Many of his Russian language works include Ukrainian themes, such as Stories of a Pyriatynian (1837), the historical poems Hetman Svirgovskii (1839) and Bogdan (1843), the novelette The Nizhen Colonel Zolotarenko (1842), and the novel Chaikovskii (1843). In 1843 he wrote a poem "Dark Eyes" that would later become a famous Russian song with the same name.

Beginning in 1837, Hrebinka worked as a teacher of the Russian language in the Noble Regiment, collected works in the Ukrainian language, and was involved in publishing Otechestvennye Zapiski in the magazine's final years.

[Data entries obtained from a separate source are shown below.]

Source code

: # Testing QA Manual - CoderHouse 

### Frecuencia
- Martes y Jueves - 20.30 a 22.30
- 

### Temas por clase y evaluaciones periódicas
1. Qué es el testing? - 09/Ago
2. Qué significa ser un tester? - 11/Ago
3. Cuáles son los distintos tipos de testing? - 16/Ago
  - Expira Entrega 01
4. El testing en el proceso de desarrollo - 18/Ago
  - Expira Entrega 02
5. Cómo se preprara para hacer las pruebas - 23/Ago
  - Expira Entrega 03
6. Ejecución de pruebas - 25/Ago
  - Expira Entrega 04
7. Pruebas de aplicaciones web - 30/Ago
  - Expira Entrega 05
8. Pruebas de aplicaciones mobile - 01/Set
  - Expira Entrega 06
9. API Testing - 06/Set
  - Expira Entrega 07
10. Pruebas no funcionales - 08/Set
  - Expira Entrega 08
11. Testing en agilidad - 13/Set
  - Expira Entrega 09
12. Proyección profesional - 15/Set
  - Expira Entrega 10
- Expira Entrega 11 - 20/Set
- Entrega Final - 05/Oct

After being refused, he compiled and published another Ukrainian almanac, Lastôvka, in 1841. It had 382 pages and contained works by many famous Ukrainian authors, along with Ukrainian folk songs, popular proverbs, and folktales.

Hrebinka took kindly to a young artist and serf, Taras Shevchenko, and helped connect him with members of the Saint Petersburg elite, who organized Shevchenko's liberation from serfdom in 1838. He also helped publish Shevchenko's Kobzar in 1840. In 1840 Otechestvennye Zapiski published his novella Notes of a student, while Utrenneya zarya published novella Wader. In 1842 he wrote novella Senya. In 1843 Hrebinka travelled to Kharkiv and together with Taras Shevchenko he visited Tetyana Volkhovskaya in her manor in Moisivka (near Drabiv). The same year Otechestvennye Zapiski published his novel Chaikovsky with epigraphs taken out of the Shevchenko's works. In 1844 Hrebinka married Maria Rostenberg and the same year his other novel Doktor was published.

Not long before the establishment of Brotherhood of Saints Cyril and Methodius, Hrebinka met with Panteleimon Kulish in 1845 and wrote a story Petersburg side. In 1846 he started to publish his collection of prose work and before own death late in 1848 managed to release eight volumes. In 1847, Hrebinka established, out of his own pocket, a parish school for peasant children in Rudky village, not far from where he was born. The same year his novellas Zaborov and Adventures of the Blue Assignation were published.

On 3 December 1848 Hrebinka died from tuberculosis in Saint Petersburg. He was buried back at home in Ubizhyshche.